Buffer Port Multicasting - 2024.1 English

AI Engine Kernel and Graph Programming Guide (UG1079)

Document ID
UG1079
Release Date
2024-06-05
Version
2024.1 English

The AI Engine compiler does not limit the buffer ports to a one-to-one connection. In certain circumstances the same output buffer can be used by other kernels to perform various tasks. You can connect a producer to as many consumers as needed. The AI Engine compiler will automatically infer a MM2S DMA to read the output buffer and as many S2MM DMAs as there are consumers to write to their respective input buffers.

private:
adf::kernel mk;
adf::kernel tk0,tk1,tk2,tk3;
...
connect net0 ( mk.out[0] , tk0.in[0] );
connect net1 ( mk.out[0] , tk1.in[0] );
connect net2 ( mk.out[0] , tk2.in[0] );
connect net3 ( mk.out[0] , tk3.in[0] );
...
dimensions(tk0.in[0]) = {128};
dimensions(tk1.in[0]) = {128};
dimensions(tk2.in[0]) = {128};
dimensions(tk3.in[0]) = {128};

Kernel function prototypes:

tk0(input_buffer<int32, adf::extents<adf::inherited_extent>> & in0, 
      output_buffer<int32, adf::extents<OUTPUT_SAMPLE_SIZE>> & out0);
tk1(input_buffer<int32, adf::extents<adf::inherited_extent>, 
                adf::margin<32>> & in0, 
        output_buffer<int32, adf::extents<OUTPUT_SAMPLE_SIZE>> & out0);
tk2(input_buffer<int32, adf::extents<adf::inherited_extent>, 
                adf::margin<64>> & in0, 
        output_buffer<int32, adf::extents<OUTPUT_SAMPLE_SIZE>> & out0);
tk3(input_buffer<int32, adf::extents<adf::inherited_extent>> & in0, 
        output_buffer<int32, adf::extents<OUTPUT_SAMPLE_SIZE>> & out0);
The input buffer to kernels tk0, tk1, tk2, and tk3 are served at the same time.
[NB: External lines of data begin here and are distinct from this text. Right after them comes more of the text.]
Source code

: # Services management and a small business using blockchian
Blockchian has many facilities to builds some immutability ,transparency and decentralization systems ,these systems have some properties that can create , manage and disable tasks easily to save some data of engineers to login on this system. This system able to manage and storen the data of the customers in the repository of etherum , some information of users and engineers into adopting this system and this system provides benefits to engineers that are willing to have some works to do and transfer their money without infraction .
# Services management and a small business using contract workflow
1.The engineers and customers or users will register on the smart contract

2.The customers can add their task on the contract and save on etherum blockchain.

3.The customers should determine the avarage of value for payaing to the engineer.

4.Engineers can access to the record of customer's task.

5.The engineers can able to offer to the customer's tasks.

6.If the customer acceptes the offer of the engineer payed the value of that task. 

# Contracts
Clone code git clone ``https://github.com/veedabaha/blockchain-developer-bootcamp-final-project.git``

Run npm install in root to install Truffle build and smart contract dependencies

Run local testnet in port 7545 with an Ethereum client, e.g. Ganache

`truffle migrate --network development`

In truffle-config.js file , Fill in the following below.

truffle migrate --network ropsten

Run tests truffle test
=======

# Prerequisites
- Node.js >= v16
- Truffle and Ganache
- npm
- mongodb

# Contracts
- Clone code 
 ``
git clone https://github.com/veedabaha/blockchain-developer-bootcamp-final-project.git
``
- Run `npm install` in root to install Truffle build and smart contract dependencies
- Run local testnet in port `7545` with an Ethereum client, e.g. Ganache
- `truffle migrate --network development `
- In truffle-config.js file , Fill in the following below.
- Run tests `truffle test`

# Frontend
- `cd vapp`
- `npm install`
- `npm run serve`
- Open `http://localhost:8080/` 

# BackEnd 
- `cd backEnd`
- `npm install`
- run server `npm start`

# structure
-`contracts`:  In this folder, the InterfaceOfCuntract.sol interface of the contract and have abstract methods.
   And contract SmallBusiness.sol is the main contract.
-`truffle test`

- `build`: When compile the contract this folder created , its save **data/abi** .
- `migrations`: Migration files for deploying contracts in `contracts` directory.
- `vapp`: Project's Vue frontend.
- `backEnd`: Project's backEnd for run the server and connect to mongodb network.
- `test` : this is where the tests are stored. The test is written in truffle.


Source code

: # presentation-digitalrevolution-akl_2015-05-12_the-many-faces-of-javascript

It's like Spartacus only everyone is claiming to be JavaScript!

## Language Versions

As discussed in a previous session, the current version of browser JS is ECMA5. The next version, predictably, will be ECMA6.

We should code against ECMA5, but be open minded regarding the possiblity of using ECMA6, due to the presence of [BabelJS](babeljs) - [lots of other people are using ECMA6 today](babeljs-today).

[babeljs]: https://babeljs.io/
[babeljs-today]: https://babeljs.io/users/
This is because the output buffer of the kernel mk is read only once. The slight delay variation is only due to the different AXI4-Stream path taken to route from the maker to the various takers in the AI Engine array.
Figure 1. One Kernel Serving Four Kernels

In the code, the same kernel output is connected to four different kernel inputs. The AI Engine compiler adds DMAs between kernels so that the content of buf5(d) buffer can be copied into the other buffers using the AXI4-Stream interconnect network.